I guess that might have been true in some cases. There are infants sick infants. To solve that problem only a very limited law would have been required, of course, and not a thousand pages.
But wasn't insulin available on Medicaid? I had had the impression that it was. Sort of like dailysis.
 
So you imply that health care premiums have soared due to Obamacare. You provide no facts (anecdotes don't count) to back your assertion. I wonder why that is?

Here's the CBO, March 2015:






If all you do is watch Fox "News," then you have no idea what reality looks like.

I have my own experiances as well as everyone else I know to go by. I do not give a damn about CBO numbers and updated biudget projections. I opted out of private healthcare insurance because my premiums under obamacare went up 300% and my deductable went up 500%. I also know what it has done to the business I am employed in. You are the one cherry picking news sources. I am pointing out the real world.
 
I guess that might have been true in some cases. There are infants sick infants. To solve that problem only a very limited law would have been required, of course, and not a thousand pages.
But wasn't insulin available on Medicaid? I had had the impression that it was. Sort of like dailysis.

1). You can't force insurance companies to cover people with preexisting conditions without also making insurance mandatory for everyone. Otherwise, we'd all wait until we had to see the doctor before we bought health insurance. You can't make it mandatory without providing assistance to low-income people. Thus the law gets more and more complex.

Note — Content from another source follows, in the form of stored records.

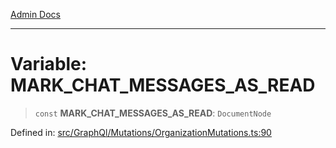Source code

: [Admin Docs](/)

---

# Variable: MARK_CHAT_MESSAGES_AS_READ

> `const` **MARK_CHAT_MESSAGES_AS_READ**: `DocumentNode`

Defined in: [src/GraphQl/Mutations/OrganizationMutations.ts:90](https://github.com/PalisadoesFoundation/talawa-admin/blob/main/src/GraphQl/Mutations/OrganizationMutations.ts#L90)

2). I'm sure diabetics on Medicaid got treatment. But Obamacare covers people who have high enough incomes to not qualify for Medicaid (but they're still at poverty levels in most states), but not high enough incomes to afford health insurance premiums. It also expanded Medicaid coverage, but conservative states rejected that expansion because they'd rather play politics than make sure their citizens got the treatment they need. I know it sounds unbelievable, but it's true.
 
I have my own experiances as well as everyone else I know to go by. I do not give a damn about CBO numbers and updated biudget projections. I opted out of private healthcare insurance because my premiums under obamacare went up 300% and my deductable went up 500%. I also know what it has done to the business I am employed in. You are the one cherry picking news sources. I am pointing out the real world.

Actually the opposite is true. You provide anecdotes (which Surprise! appear to support your pre-existing opinion), but no actual facts to back up those anecdotes. I provide actual facts ("cherry picking new sources" uh huh, like the CBO's assessment, which is the gold standard for objective analysis in D.C.) which call your anecdotes into question. You just re-assert your anecdotes. You aren't very persuasive.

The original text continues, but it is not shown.